____ STUDY MATERIAL
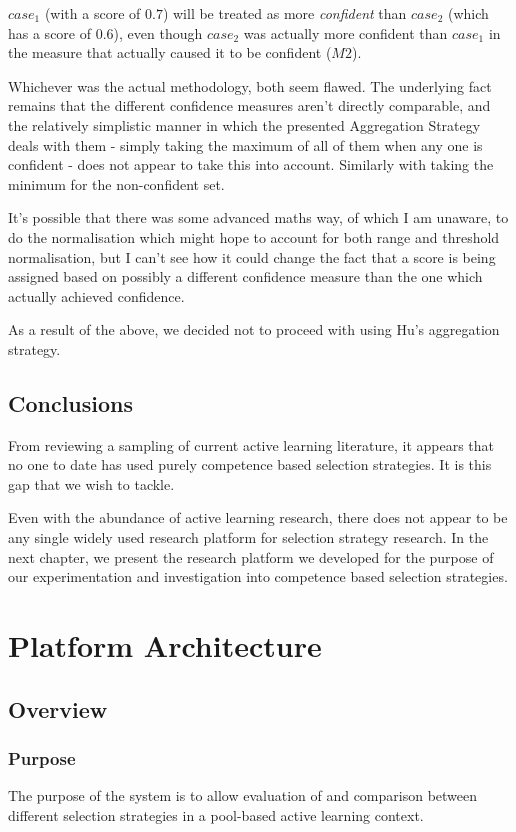 \documentclass[a4paper,11pt]{report}
\begin{document}
\begin{enumerate}
	$case_{1}$ (with a score of $0.7$) will be treated as more \emph{confident} than $case_{2}$ (which has a score of $0.6$), even though $case_{2}$ was actually more confident than $case_{1}$ in the measure that actually caused it to be confident ($M2$).
	
\end{enumerate}

Whichever was the actual methodology, both seem flawed. The underlying fact remains that the different confidence measures aren't directly comparable, and the relatively simplistic manner in which the presented Aggregation Strategy deals with them - simply taking the maximum of all of them when any one is confident - does not appear to take this into account. Similarly with taking the minimum for the non-confident set.

It's possible that there was some advanced maths way, of which I am unaware, to do the normalisation which might hope to account for both range and threshold normalisation, but I can't see how it could change the fact that a score is being assigned based on possibly a different confidence measure than the one which actually achieved confidence.

As a result of the above, we decided not to proceed with using Hu's aggregation strategy.

\section{Conclusions}
From reviewing a sampling of current active learning literature, it appears that no one to date has used purely competence based selection strategies. It is this gap that we wish to tackle. 

Even with the abundance of active learning research, there does not appear to be any single widely used research platform for selection strategy research. In the next chapter, we present the research platform we developed for the purpose of our experimentation and investigation into competence based selection strategies.

\chapter{Platform Architecture\label{cha:platarch}}
\section{Overview}
\subsection{Purpose}
The purpose of the system is to allow evaluation of and comparison between different selection strategies in a pool-based active learning context.
\end{document}
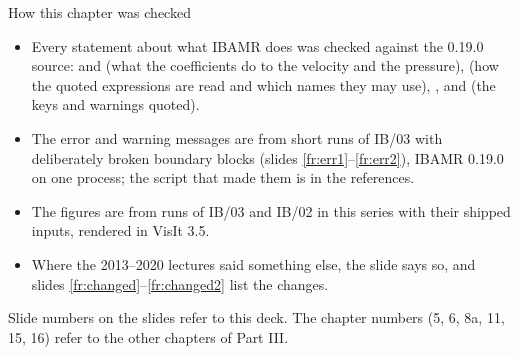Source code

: \documentclass[aspectratio=169,11pt]{beamer}
\begin{document}
\begin{frame}{How this chapter was checked}
\label{fr:checked}
\begin{itemize}
  \item Every statement about what IBAMR does was checked against the 0.19.0 source:  and  (what the coefficients do to the velocity and the pressure),  (how the quoted expressions are read and which names they may use), ,  and  (the keys and warnings quoted).
  \item The error and warning messages are from short runs of IB/03 with deliberately broken boundary blocks (slides \ref{fr:err1}--\ref{fr:err2}), IBAMR 0.19.0 on one process; the script that made them is in the references.
  \item The figures are from runs of IB/03 and IB/02 in this series with their shipped inputs, rendered in VisIt 3.5.
  \item Where the 2013--2020 lectures said something else, the slide says so, and slides \ref{fr:changed}--\ref{fr:changed2} list the changes.
\end{itemize}
\begin{punchbox}
\small Slide numbers on the slides refer to this deck. The chapter numbers (5, 6, 8a, 11, 15, 16) refer to the other chapters of Part III.
\end{punchbox}
\end{frame}
\end{document}
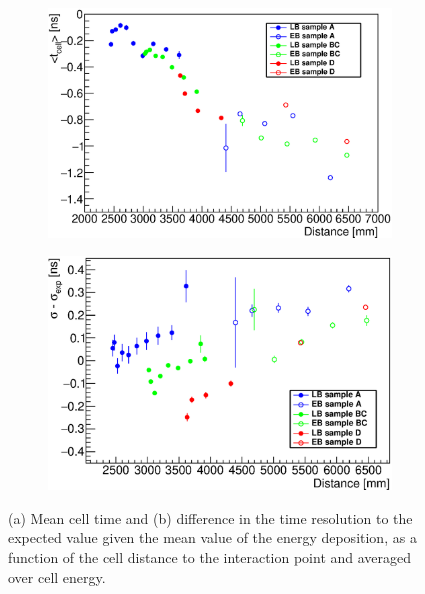 \begin{figure}[tb!]
  \begin{center}
    \begin{subfigure}{0.49\textwidth}
      \includegraphics[width=\textwidth]{TileTimingPerformance/Figures/distance_mean.eps}
      \caption{}
      \label{fig:distance_mean}
    \end{subfigure}
    \begin{subfigure}{0.49\textwidth}
      \includegraphics[width=\textwidth]{TileTimingPerformance/Figures/distance_res.eps}
      \caption{}
    \label{fig:distance_res}
    \end{subfigure}
  \end{center}
  \caption{(a) Mean cell time and (b) difference in the time resolution to the 
  expected value given the mean value of the energy deposition, 
    as a function of the cell distance to the interaction point and averaged over cell energy.
  }
  \label{fig:distance}
\end{figure}


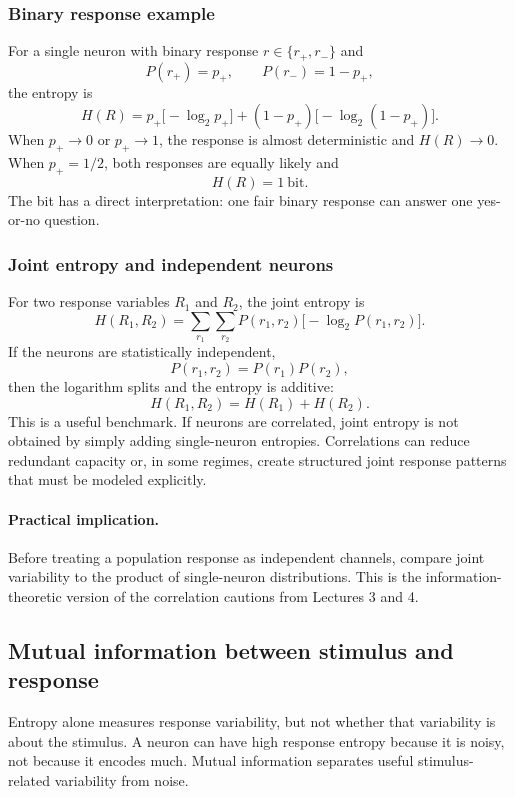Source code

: \subsubsection{Binary response example}

For a single neuron with binary response $r\in\{r_+,r_-\}$ and
\[
    P(r_+)=p_+,\qquad P(r_-)=1-p_+,
\]
the entropy is
\[
    H(R)
    =
    p_+\bigl[-\log_2 p_+\bigr]
    +(1-p_+)\bigl[-\log_2(1-p_+)\bigr].
\]
When $p_+\to 0$ or $p_+\to 1$, the response is almost deterministic and $H(R)\to 0$. When $p_+=1/2$, both responses are equally likely and
\[
    H(R)=1\ \mathrm{bit}.
\]
The bit has a direct interpretation: one fair binary response can answer one yes-or-no question.

\subsubsection{Joint entropy and independent neurons}

For two response variables $R_1$ and $R_2$, the joint entropy is
\[
    H(R_1,R_2)
    =
    \sum_{r_1}\sum_{r_2}
    P(r_1,r_2)\bigl[-\log_2 P(r_1,r_2)\bigr].
\]
If the neurons are statistically independent,
\[
    P(r_1,r_2)=P(r_1)P(r_2),
\]
then the logarithm splits and the entropy is additive:
\[
    H(R_1,R_2)=H(R_1)+H(R_2).
\]
This is a useful benchmark. If neurons are correlated, joint entropy is not obtained by simply adding single-neuron entropies. Correlations can reduce redundant capacity or, in some regimes, create structured joint response patterns that must be modeled explicitly.

\paragraph{Practical implication.}
Before treating a population response as independent channels, compare joint variability to the product of single-neuron distributions. This is the information-theoretic version of the correlation cautions from Lectures 3 and 4.

\subsection{Mutual information between stimulus and response}

Entropy alone measures response variability, but not whether that variability is about the stimulus. A neuron can have high response entropy because it is noisy, not because it encodes much. Mutual information separates useful stimulus-related variability from noise.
________
WHAT YOU WILL DO: Give the data above again, exactly and completely. No pictures go in.

TASK SOLUTION:
 \documentclass[a4paper,11pt]{report}
\begin{document}
\begin{enumerate}
	$case_{1}$ (with a score of $0.7$) will be treated as more \emph{confident} than $case_{2}$ (which has a score of $0.6$), even though $case_{2}$ was actually more confident than $case_{1}$ in the measure that actually caused it to be confident ($M2$).
	
\end{enumerate}

Whichever was the actual methodology, both seem flawed. The underlying fact remains that the different confidence measures aren't directly comparable, and the relatively simplistic manner in which the presented Aggregation Strategy deals with them - simply taking the maximum of all of them when any one is confident - does not appear to take this into account. Similarly with taking the minimum for the non-confident set.

It's possible that there was some advanced maths way, of which I am unaware, to do the normalisation which might hope to account for both range and threshold normalisation, but I can't see how it could change the fact that a score is being assigned based on possibly a different confidence measure than the one which actually achieved confidence.

As a result of the above, we decided not to proceed with using Hu's aggregation strategy.

\section{Conclusions}
From reviewing a sampling of current active learning literature, it appears that no one to date has used purely competence based selection strategies. It is this gap that we wish to tackle. 

Even with the abundance of active learning research, there does not appear to be any single widely used research platform for selection strategy research. In the next chapter, we present the research platform we developed for the purpose of our experimentation and investigation into competence based selection strategies.

\chapter{Platform Architecture\label{cha:platarch}}
\section{Overview}
\subsection{Purpose}
The purpose of the system is to allow evaluation of and comparison between different selection strategies in a pool-based active learning context.
\end{document}
Source code

: \documentclass[aspectratio=169,11pt]{beamer}
\begin{document}
\begin{frame}{How this chapter was checked}
\label{fr:checked}
\begin{itemize}
  \item Every statement about what IBAMR does was checked against the 0.19.0 source:  and  (what the coefficients do to the velocity and the pressure),  (how the quoted expressions are read and which names they may use), ,  and  (the keys and warnings quoted).
  \item The error and warning messages are from short runs of IB/03 with deliberately broken boundary blocks (slides \ref{fr:err1}--\ref{fr:err2}), IBAMR 0.19.0 on one process; the script that made them is in the references.
  \item The figures are from runs of IB/03 and IB/02 in this series with their shipped inputs, rendered in VisIt 3.5.
  \item Where the 2013--2020 lectures said something else, the slide says so, and slides \ref{fr:changed}--\ref{fr:changed2} list the changes.
\end{itemize}
\begin{punchbox}
\small Slide numbers on the slides refer to this deck. The chapter numbers (5, 6, 8a, 11, 15, 16) refer to the other chapters of Part III.
\end{punchbox}
\end{frame}
\end{document}
 \begin{figure}[tb!]
  \begin{center}
    \begin{subfigure}{0.49\textwidth}
      \includegraphics[width=\textwidth]{TileTimingPerformance/Figures/distance_mean.eps}
      \caption{}
      \label{fig:distance_mean}
    \end{subfigure}
    \begin{subfigure}{0.49\textwidth}
      \includegraphics[width=\textwidth]{TileTimingPerformance/Figures/distance_res.eps}
      \caption{}
    \label{fig:distance_res}
    \end{subfigure}
  \end{center}
  \caption{(a) Mean cell time and (b) difference in the time resolution to the 
  expected value given the mean value of the energy deposition, 
    as a function of the cell distance to the interaction point and averaged over cell energy.
  }
  \label{fig:distance}
\end{figure}


Source code

: \subsubsection{Binary response example}

For a single neuron with binary response $r\in\{r_+,r_-\}$ and
\[
    P(r_+)=p_+,\qquad P(r_-)=1-p_+,
\]
the entropy is
\[
    H(R)
    =
    p_+\bigl[-\log_2 p_+\bigr]
    +(1-p_+)\bigl[-\log_2(1-p_+)\bigr].
\]
When $p_+\to 0$ or $p_+\to 1$, the response is almost deterministic and $H(R)\to 0$. When $p_+=1/2$, both responses are equally likely and
\[
    H(R)=1\ \mathrm{bit}.
\]
The bit has a direct interpretation: one fair binary response can answer one yes-or-no question.

\subsubsection{Joint entropy and independent neurons}

For two response variables $R_1$ and $R_2$, the joint entropy is
\[
    H(R_1,R_2)
    =
    \sum_{r_1}\sum_{r_2}
    P(r_1,r_2)\bigl[-\log_2 P(r_1,r_2)\bigr].
\]
If the neurons are statistically independent,
\[
    P(r_1,r_2)=P(r_1)P(r_2),
\]
then the logarithm splits and the entropy is additive:
\[
    H(R_1,R_2)=H(R_1)+H(R_2).
\]
This is a useful benchmark. If neurons are correlated, joint entropy is not obtained by simply adding single-neuron entropies. Correlations can reduce redundant capacity or, in some regimes, create structured joint response patterns that must be modeled explicitly.

\paragraph{Practical implication.}
Before treating a population response as independent channels, compare joint variability to the product of single-neuron distributions. This is the information-theoretic version of the correlation cautions from Lectures 3 and 4.

\subsection{Mutual information between stimulus and response}

Entropy alone measures response variability, but not whether that variability is about the stimulus. A neuron can have high response entropy because it is noisy, not because it encodes much. Mutual information separates useful stimulus-related variability from noise.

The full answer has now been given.